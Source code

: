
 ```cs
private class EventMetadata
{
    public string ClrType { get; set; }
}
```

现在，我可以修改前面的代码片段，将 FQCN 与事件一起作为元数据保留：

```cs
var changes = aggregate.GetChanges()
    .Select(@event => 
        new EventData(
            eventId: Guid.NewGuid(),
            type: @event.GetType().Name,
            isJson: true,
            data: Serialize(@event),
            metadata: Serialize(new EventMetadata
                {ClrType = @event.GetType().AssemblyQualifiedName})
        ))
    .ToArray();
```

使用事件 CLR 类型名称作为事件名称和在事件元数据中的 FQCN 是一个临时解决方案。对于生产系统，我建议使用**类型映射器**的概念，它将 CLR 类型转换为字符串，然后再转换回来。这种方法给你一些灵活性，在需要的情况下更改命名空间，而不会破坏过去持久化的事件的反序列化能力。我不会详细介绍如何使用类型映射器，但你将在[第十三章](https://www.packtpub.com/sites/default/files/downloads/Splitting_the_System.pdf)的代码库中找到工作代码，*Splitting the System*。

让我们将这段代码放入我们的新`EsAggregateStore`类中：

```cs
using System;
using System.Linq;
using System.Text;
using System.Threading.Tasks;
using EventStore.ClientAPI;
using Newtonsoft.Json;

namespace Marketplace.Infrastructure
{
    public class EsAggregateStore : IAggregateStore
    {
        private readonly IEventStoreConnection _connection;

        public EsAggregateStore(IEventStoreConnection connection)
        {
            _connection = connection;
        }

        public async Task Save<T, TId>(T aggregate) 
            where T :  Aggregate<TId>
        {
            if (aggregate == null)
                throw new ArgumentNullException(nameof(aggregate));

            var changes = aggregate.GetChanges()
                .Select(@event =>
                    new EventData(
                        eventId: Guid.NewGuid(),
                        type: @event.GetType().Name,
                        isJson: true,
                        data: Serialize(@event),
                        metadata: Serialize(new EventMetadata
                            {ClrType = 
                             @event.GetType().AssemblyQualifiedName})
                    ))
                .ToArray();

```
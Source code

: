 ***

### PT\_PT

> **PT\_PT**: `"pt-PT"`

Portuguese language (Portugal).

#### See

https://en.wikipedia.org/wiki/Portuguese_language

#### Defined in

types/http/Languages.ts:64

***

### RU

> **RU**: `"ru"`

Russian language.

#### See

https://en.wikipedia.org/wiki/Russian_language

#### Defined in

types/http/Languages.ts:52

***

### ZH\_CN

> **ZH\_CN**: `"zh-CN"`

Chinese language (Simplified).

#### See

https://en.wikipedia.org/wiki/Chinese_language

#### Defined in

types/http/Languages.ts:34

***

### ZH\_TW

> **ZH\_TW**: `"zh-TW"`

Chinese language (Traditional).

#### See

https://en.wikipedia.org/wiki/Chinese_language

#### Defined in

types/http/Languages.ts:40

———

What you will do
Show the lines of the entries that include the string "ClrType", copying each in full.

Task response
    public string ClrType { get; set; }
                {ClrType = @event.GetType().AssemblyQualifiedName})
                            {ClrType = 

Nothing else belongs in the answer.